# ACTION ITEM
Set down the records exactly as they stand, except for any pictures, which you should omit.

BEGIN DATA PROVIDED

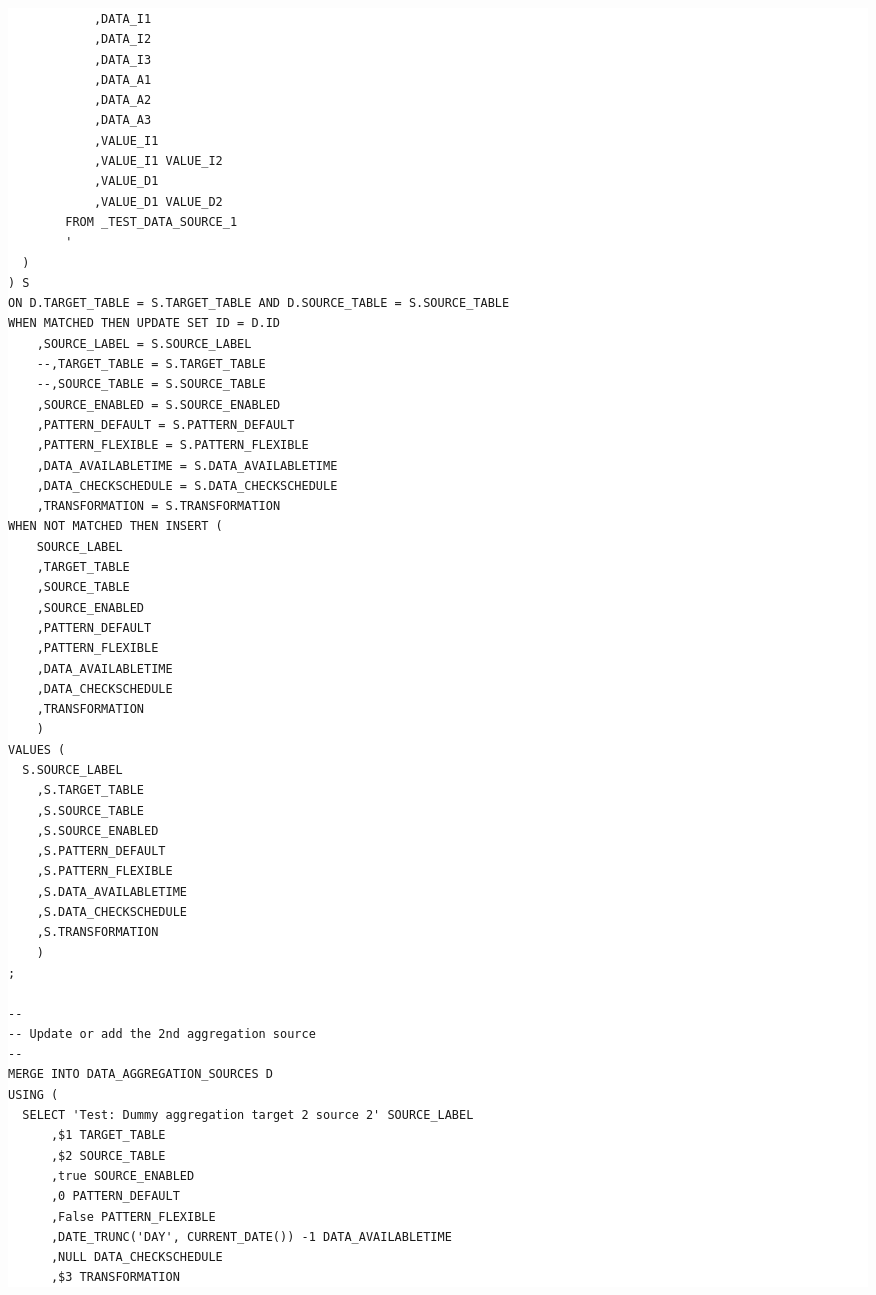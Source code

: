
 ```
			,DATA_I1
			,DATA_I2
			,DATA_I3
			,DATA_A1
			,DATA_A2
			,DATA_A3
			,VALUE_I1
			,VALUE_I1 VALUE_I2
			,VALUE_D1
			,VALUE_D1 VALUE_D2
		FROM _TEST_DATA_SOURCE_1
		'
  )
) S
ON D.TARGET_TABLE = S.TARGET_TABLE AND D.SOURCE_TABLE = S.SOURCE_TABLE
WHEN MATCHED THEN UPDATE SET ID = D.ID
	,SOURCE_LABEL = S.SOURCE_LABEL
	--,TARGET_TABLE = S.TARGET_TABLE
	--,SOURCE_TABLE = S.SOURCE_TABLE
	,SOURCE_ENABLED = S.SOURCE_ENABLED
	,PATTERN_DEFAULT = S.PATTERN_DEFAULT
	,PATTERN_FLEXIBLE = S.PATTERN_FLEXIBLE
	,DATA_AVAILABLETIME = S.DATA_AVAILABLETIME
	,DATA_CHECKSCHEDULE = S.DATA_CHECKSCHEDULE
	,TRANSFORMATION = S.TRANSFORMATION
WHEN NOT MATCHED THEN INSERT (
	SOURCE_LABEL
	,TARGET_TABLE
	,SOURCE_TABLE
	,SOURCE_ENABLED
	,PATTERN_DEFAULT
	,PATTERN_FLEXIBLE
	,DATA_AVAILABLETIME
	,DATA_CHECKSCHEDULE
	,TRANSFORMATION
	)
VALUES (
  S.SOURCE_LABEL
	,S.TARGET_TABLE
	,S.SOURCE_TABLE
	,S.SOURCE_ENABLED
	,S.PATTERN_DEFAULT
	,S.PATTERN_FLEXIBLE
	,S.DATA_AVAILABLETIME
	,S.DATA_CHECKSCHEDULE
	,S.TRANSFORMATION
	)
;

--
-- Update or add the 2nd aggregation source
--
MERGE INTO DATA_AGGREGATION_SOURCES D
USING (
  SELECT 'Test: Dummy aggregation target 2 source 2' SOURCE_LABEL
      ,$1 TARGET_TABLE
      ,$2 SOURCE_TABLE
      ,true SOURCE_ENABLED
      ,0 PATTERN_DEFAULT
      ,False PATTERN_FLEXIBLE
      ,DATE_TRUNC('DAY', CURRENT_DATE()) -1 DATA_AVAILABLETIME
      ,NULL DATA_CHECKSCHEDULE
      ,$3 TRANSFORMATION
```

END DATA PROVIDED

# WRITTEN RESPONSE
Source code

:
 ```
			,DATA_I1
			,DATA_I2
			,DATA_I3
			,DATA_A1
			,DATA_A2
			,DATA_A3
			,VALUE_I1
			,VALUE_I1 VALUE_I2
			,VALUE_D1
			,VALUE_D1 VALUE_D2
		FROM _TEST_DATA_SOURCE_1
		'
  )
) S
ON D.TARGET_TABLE = S.TARGET_TABLE AND D.SOURCE_TABLE = S.SOURCE_TABLE
WHEN MATCHED THEN UPDATE SET ID = D.ID
	,SOURCE_LABEL = S.SOURCE_LABEL
	--,TARGET_TABLE = S.TARGET_TABLE
	--,SOURCE_TABLE = S.SOURCE_TABLE
	,SOURCE_ENABLED = S.SOURCE_ENABLED
	,PATTERN_DEFAULT = S.PATTERN_DEFAULT
	,PATTERN_FLEXIBLE = S.PATTERN_FLEXIBLE
	,DATA_AVAILABLETIME = S.DATA_AVAILABLETIME
	,DATA_CHECKSCHEDULE = S.DATA_CHECKSCHEDULE
	,TRANSFORMATION = S.TRANSFORMATION
WHEN NOT MATCHED THEN INSERT (
	SOURCE_LABEL
	,TARGET_TABLE
	,SOURCE_TABLE
	,SOURCE_ENABLED
	,PATTERN_DEFAULT
	,PATTERN_FLEXIBLE
	,DATA_AVAILABLETIME
	,DATA_CHECKSCHEDULE
	,TRANSFORMATION
	)
VALUES (
  S.SOURCE_LABEL
	,S.TARGET_TABLE
	,S.SOURCE_TABLE
	,S.SOURCE_ENABLED
	,S.PATTERN_DEFAULT
	,S.PATTERN_FLEXIBLE
	,S.DATA_AVAILABLETIME
	,S.DATA_CHECKSCHEDULE
	,S.TRANSFORMATION
	)
;

--
-- Update or add the 2nd aggregation source
--
MERGE INTO DATA_AGGREGATION_SOURCES D
USING (
  SELECT 'Test: Dummy aggregation target 2 source 2' SOURCE_LABEL
      ,$1 TARGET_TABLE
      ,$2 SOURCE_TABLE
      ,true SOURCE_ENABLED
      ,0 PATTERN_DEFAULT
      ,False PATTERN_FLEXIBLE
      ,DATE_TRUNC('DAY', CURRENT_DATE()) -1 DATA_AVAILABLETIME
      ,NULL DATA_CHECKSCHEDULE
      ,$3 TRANSFORMATION
```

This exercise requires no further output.